A negligence case against an Edwardsville nursing home is now in the hands of the jury after nearly three hours of closing arguments Wednesday morning.
While plaintiff's counsel Robert Gregory stressed a finding that Rosewood Care Center of Edwardsville violated its own standard of care by state investigators, his counterpart, Dennis McCubbin, attacked the investigator as biased and Gregory for using "trial lawyer logic."
Rosewood is being sued by Martha Flanary, on behalf of her husband, Gerald's estate.
Martha Flanary alleges the nursing home violated its own standard of care when it allowed her husband to develop an ulcer on his left heel and for failing to notify her and his doctors as it deteriorated in December 2003.
Rosewood counters that it cared for Gerald Flanary and that his ulcers were the result of his underlying medical conditions, including diabetes and peripheral vascular disease.
The trial opened Feb. 16 and continued into Wednesday. The defense concluded its case Tuesday afternoon.
Speaking first in closings, Gregory called Gerald Flanary's case as "breakdown."
"I think the evidence has been, ladies and gentlemen, that Rosewood failed in all counts," Gregory told jurors. Gregory cited the testimony of Christianne Von Ronnakirk of the Illinois Department of Public Health, who found Rosewood had breached its standard of care in the Flanary case.
He argued that the nursing home should have called Gerald Flanary's doctors as he worsened.
Gregory called testimony by members of Rosewood's staff about not recalling meetings with Von Ronnakirk "preposterous."
"Like it was not a big deal, a thing easily forgotten," Gregory said. "What happened to Gerald Flanary will never be forgotten by Martha or her children."
Gregory defended Gerald Flanary's plastic surgeon, Dr.

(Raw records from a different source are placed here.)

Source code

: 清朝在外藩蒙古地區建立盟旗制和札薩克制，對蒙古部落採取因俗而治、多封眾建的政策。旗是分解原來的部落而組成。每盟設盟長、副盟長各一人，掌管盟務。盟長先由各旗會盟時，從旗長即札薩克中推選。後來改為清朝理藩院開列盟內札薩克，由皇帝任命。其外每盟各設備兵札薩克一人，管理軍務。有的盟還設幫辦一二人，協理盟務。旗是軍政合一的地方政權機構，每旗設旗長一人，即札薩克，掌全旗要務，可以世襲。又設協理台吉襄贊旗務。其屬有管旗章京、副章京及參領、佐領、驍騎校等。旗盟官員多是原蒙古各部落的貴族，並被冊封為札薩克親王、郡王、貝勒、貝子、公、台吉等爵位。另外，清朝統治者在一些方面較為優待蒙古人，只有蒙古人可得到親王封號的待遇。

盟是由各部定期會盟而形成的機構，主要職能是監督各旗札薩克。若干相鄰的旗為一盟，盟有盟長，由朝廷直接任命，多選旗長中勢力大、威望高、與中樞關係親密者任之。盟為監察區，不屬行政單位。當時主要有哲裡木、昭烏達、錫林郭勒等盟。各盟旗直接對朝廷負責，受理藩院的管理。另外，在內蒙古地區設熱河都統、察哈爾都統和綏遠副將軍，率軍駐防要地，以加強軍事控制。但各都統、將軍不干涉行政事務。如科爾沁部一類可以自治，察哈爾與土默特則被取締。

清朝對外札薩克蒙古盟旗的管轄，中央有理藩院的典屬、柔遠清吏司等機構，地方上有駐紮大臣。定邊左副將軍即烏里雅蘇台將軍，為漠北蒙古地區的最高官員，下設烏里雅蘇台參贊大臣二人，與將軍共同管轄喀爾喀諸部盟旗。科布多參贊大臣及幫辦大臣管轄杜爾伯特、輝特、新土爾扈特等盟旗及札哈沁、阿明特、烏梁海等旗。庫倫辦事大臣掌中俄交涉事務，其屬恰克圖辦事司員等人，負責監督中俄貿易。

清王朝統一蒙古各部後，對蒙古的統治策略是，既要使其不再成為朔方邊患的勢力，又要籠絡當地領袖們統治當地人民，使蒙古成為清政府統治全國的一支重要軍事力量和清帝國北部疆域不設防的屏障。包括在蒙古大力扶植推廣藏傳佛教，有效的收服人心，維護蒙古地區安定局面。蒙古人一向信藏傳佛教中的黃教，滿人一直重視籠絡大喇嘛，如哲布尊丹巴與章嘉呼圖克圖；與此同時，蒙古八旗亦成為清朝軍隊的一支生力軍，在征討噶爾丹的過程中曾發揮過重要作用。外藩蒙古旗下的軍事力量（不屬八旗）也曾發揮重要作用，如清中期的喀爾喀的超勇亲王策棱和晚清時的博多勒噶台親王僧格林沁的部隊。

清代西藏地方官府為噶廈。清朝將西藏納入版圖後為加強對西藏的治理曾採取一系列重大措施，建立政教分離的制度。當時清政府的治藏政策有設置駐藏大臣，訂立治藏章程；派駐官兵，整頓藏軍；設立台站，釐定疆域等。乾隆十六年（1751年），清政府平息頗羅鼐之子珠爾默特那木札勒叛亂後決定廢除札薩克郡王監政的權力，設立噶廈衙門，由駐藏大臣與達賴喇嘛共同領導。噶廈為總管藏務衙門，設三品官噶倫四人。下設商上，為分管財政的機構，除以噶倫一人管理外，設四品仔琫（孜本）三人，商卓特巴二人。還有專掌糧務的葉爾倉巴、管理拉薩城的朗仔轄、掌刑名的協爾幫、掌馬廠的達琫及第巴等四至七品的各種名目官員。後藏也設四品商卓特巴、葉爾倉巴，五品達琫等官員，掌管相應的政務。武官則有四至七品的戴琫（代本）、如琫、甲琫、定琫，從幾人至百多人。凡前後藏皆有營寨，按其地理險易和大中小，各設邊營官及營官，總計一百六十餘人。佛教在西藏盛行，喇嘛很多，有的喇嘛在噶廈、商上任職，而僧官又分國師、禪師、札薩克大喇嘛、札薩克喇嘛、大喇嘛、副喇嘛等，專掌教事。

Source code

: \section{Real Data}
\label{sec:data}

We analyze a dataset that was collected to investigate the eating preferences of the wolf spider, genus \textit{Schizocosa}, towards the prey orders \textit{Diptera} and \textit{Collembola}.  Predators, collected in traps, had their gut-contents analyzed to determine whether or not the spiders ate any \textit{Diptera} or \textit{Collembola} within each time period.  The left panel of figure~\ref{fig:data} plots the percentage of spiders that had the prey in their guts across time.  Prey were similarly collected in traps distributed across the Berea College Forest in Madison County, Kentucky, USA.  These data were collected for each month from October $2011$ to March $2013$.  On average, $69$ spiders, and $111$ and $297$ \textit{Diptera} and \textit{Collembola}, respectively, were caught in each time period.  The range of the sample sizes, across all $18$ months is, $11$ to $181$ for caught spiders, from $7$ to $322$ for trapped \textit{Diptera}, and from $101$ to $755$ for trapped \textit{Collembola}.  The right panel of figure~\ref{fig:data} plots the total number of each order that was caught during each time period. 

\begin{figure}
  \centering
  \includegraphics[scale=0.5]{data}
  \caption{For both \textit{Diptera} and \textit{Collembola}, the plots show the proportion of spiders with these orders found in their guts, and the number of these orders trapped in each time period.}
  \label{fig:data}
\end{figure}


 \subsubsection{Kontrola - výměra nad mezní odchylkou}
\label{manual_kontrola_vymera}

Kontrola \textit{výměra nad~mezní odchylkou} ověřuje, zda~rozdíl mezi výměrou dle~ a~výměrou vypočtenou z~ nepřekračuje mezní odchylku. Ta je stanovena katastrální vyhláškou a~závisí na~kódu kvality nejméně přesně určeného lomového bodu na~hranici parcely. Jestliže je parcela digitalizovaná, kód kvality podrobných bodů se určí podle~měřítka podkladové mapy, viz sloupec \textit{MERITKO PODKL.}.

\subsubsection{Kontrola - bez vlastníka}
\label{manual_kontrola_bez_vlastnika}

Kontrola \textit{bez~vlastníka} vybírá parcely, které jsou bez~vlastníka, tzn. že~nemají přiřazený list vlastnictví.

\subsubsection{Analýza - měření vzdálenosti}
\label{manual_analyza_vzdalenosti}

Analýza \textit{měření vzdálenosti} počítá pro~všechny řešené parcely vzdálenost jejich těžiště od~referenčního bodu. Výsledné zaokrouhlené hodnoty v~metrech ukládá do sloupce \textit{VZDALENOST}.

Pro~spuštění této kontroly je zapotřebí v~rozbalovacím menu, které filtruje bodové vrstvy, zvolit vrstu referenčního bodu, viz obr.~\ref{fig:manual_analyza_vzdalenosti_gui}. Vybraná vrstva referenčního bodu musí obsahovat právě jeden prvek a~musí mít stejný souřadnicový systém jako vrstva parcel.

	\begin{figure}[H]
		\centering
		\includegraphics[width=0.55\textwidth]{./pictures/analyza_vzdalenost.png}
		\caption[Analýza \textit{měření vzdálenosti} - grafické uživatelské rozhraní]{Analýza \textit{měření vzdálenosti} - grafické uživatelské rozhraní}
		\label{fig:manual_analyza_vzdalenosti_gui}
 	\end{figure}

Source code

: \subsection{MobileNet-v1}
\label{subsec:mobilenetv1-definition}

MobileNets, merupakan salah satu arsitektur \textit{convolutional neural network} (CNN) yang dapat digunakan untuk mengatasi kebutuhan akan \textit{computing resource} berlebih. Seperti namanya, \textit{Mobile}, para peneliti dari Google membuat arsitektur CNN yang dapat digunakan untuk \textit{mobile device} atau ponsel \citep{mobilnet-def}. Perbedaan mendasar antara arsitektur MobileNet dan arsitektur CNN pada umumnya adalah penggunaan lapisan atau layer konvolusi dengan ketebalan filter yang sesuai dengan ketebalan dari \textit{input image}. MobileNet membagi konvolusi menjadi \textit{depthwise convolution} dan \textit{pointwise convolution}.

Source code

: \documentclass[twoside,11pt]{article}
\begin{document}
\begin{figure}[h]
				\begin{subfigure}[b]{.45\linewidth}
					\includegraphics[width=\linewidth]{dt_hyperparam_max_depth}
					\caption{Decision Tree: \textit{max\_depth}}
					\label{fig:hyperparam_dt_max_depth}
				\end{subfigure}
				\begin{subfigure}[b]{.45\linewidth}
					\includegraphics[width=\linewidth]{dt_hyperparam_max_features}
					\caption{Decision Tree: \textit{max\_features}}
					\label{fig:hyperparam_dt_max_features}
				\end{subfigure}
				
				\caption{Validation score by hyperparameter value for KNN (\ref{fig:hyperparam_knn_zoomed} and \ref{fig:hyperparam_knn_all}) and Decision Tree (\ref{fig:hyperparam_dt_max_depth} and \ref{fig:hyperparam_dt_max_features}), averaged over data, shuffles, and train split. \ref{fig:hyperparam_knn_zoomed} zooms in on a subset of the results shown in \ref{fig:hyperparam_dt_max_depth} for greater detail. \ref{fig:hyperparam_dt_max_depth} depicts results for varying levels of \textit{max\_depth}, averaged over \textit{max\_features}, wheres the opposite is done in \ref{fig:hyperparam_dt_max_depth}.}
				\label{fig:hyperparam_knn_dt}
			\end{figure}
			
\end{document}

Michael Beatty, who cut open his patient's blister, a point of some controversy during the trial.
He stressed charting errors made by the Rosewood staff and the surgeries Gerald Flanary underwent on the foot ulcer after leaving Rosewood's care.
In speaking of damages, Gregory did not offer any opinion other than he asked jurors to award Martha Flanary just under $35,000 for her husband's medical expenses.
After a short break, defense attorney Dennis McCubbin told the jury "Rosewood deserves your fairness."
He told them he wanted to discuss the "reality" of Gerald Flanary's life, talking at length about his Alzheimer's Disease and history of foot ulcers.
"He had ulcers before he got to Rosewood and he had horrible ulcers after he left Rosewood," McCubbin said.
He called Gregory a "trial lawyer," multiple times and alleged that his counterpart liked to "gloss over" Gerald's care.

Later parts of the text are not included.